This repository just contains magic incantations for GDB, openocd, JLink GDB server to enable ITM PC and exception sampling. ARM ITM trace is a feature of Cortex MCUs with CoreSight - it allows you to see what is going inside CPU and can act like profiler. Getting ITM to work with orbuculum. This should work for STM32F4 family targets, you'll have to make adjustments for other MCUs.
This was tested on 3 boards, with STM32F407 and STM32F427 MCUs. Check your crystal oscillator speed (I made a mistake once not finding out one of the tested boards had different oscillator than all of the others, which was not apparent without close scrutiny).
First, initialize submodules, they contain orbuculum
with some GDB macros for ITM settings and also orbtop
(requires gcc, build tools and development libraries, libftdi, libusb):
git submodule update -i
cd orbuculum
git checkout Devel
make
In toplevel dir build itm-tools
, with pcsampl
utility (requires Rust installed to build):
cd itm-tools
cargo build
Notice file Support/gdbtrace.init
in orbuculum
, this contains lot of magic macros, we'll use it later.
Note for this you need original JLink/JTrace, the cheap chinese clones won't work.
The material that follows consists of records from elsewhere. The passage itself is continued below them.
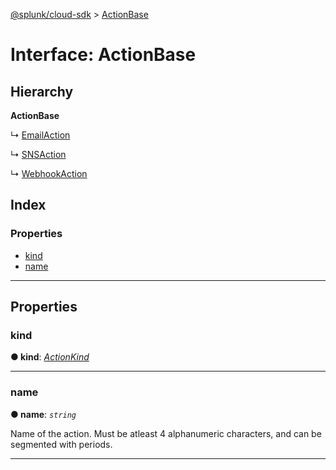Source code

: [@splunk/cloud-sdk](../README.md) > [ActionBase](../interfaces/actionbase.md)

# Interface: ActionBase

## Hierarchy

**ActionBase**

↳  [EmailAction](emailaction.md)

↳  [SNSAction](snsaction.md)

↳  [WebhookAction](webhookaction.md)

## Index

### Properties

* [kind](actionbase.md#kind)
* [name](actionbase.md#name)

---

## Properties

<a id="kind"></a>

###  kind

**● kind**: *[ActionKind](../enums/actionkind.md)*

___
<a id="name"></a>

###  name

**● name**: *`string`*

Name of the action. Must be atleast 4 alphanumeric characters, and can be segmented with periods.

___

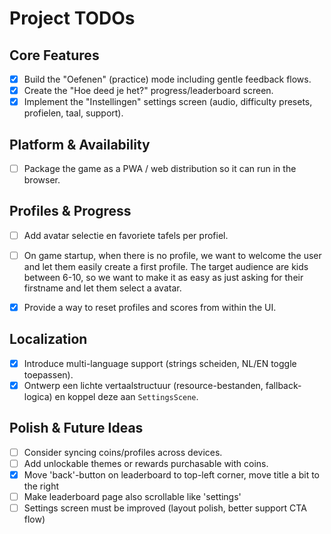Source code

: # Project TODOs

## Core Features
- [x] Build the "Oefenen" (practice) mode including gentle feedback flows.
- [x] Create the "Hoe deed je het?" progress/leaderboard screen.
- [x] Implement the "Instellingen" settings screen (audio, difficulty presets, profielen, taal, support).

## Platform & Availability
- [ ] Package the game as a PWA / web distribution so it can run in the browser.

## Profiles & Progress
- [ ] Add avatar selectie en favoriete tafels per profiel.
- [ ] On game startup, when there is no profile, we want to welcome the user and let them easily create a first profile. The target audience are kids between 6-10, so we want to make it as easy as just asking for their firstname and let them select a avatar.
- [x] Provide a way to reset profiles and scores from within the UI.


## Localization
- [x] Introduce multi-language support (strings scheiden, NL/EN toggle toepassen).
- [x] Ontwerp een lichte vertaalstructuur (resource-bestanden, fallback-logica) en koppel deze aan `SettingsScene`.

## Polish & Future Ideas
- [ ] Consider syncing coins/profiles across devices.
- [ ] Add unlockable themes or rewards purchasable with coins.
- [x] Move 'back'-button on leaderboard to top-left corner, move title a bit to the right
- [ ] Make leaderboard page also scrollable like 'settings'
- [ ] Settings screen must be improved (layout polish, better support CTA flow)
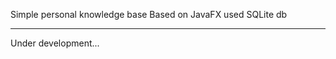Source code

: Simple personal knowledge base
Based on JavaFX 
used SQLite db

-----------------
Under development...
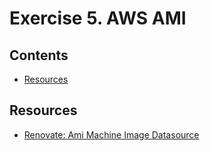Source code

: # Exercise 5. AWS AMI

<!-- START doctoc generated TOC please keep comment here to allow auto update -->
<!-- DON'T EDIT THIS SECTION, INSTEAD RE-RUN doctoc TO UPDATE -->
## Contents

- [Resources](#resources)

<!-- END doctoc generated TOC please keep comment here to allow auto update -->

## Resources

- [Renovate: Ami Machine Image Datasource](https://docs.renovatebot.com/modules/datasource/#aws-machine-image-datasource)
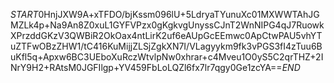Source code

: $START$0HnjJXW9A+xTFDO/bjKssm096lU+5LdryaTYunuXc01MXWWTAhJGMZLk4p+Na9An8Z0xuL1GYFVPzx0gKgkvgUnyssCJnT2WnNIPG4qJ7RuowkXPrzddGKzV3QWBiR2OkOax4ntLirK2uf6eAUpGcEEmwc0ApCtwPAU5vhYTuZTFwOBzZHW1/tC416KuMijjZLSjZgkXN7I/VLagyykm9fk3vPGS3fI4zTuu6BuKfl5q+Apxw6BC3UEboXuRczWtvlpNw0xhrar+c4Mveu1O0yS5C2qrTHZ+2INrY9H2+RAtsM0JGFIlgp+YV459FbLoLQZl6fx7lr7qgy0Ge1zcYA==$END$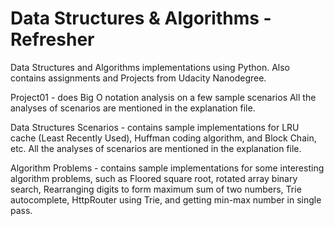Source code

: # Data Structures & Algorithms - Refresher
Data Structures and Algorithms implementations using Python. 
Also contains assignments and Projects from Udacity Nanodegree.

Project01 - does Big O notation analysis on a few sample scenarios
All the analyses of scenarios are mentioned in the explanation file.

Data Structures Scenarios - contains sample implementations for LRU cache (Least Recently Used), Huffman coding algorithm, and Block Chain, etc. All the analyses of scenarios are mentioned in the explanation file.

Algorithm Problems - contains sample implementations for some interesting algorithm problems, such as Floored square root, rotated array binary search, Rearranging digits to form maximum sum of two numbers, Trie autocomplete, HttpRouter using Trie, and getting min-max number in single pass.
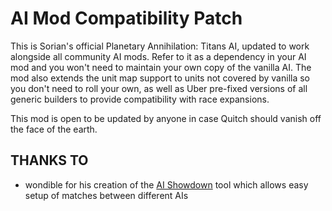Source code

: AI Mod Compatibility Patch
==========================

This is Sorian's official Planetary Annihilation: Titans AI, updated to work alongside all community AI mods. Refer to it as a dependency in your AI mod and you won't need to maintain your own copy of the vanilla AI. The mod also extends the unit map support to units not covered by vanilla so you don't need to roll your own, as well as Uber pre-fixed versions of all generic builders to provide compatibility with race expansions.

This mod is open to be updated by anyone in case Quitch should vanish off the face of the earth.

## THANKS TO

- wondible for his creation of the [AI Showdown](https://github.com/JustinLove/ai_showdown/) tool which allows easy setup of matches between different AIs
Power cycle JLink first, just to make sure.
First run JLink GDB server in one terminal, e.g.:
JLinkGDBServerCLExe -select USB -device Cortex-M4 -endian little -if SWD -speed auto -ir -LocalhostOnly
In GDB, connect to the server. This expects you have the Support
dir from orbuculum in current directory. Magic incantations below. This is for CPU core clock of 168 MHz, look at the gdbtrace.init's comments to see what the arguments are. The monitor SWO EnableTargeT is part of JLink's GDB server, see JLink user guide.
The selected SWO speed below is 2000000 baud. You may have to reset target first via monitor reset.
The parameters below select PC sampling that shouldn't be too fast, otherwise you'd get a lot of ITM overflows. DWT POSTRESET setting is important in this.
target extended-remote :2331
source Support/gdbtrace.init
monitor SWO EnableTarget 168000000 2000000 0xFF 0
enableSTM32SWO 4
prepareSWO 168000000 2000000 0 0
dwtSamplePC 1
dwtSyncTap 3
dwtPostTap 1
dwtPostInit 1
dwtPostReset 15
dwtCycEna 1
ITMId 1
ITMGTSFreq 3
ITMTSPrescale 3
ITMTXEna 1
ITMSYNCEna 1
ITMEna 1
ITMTER 0 0xFFFFFFFF
ITMTPR 0xFFFFFFFF
continue
Now you should see some output if you do nc localhost 2332 > swo_file
(port belongs to JLink GDB server and should pump out SWO data).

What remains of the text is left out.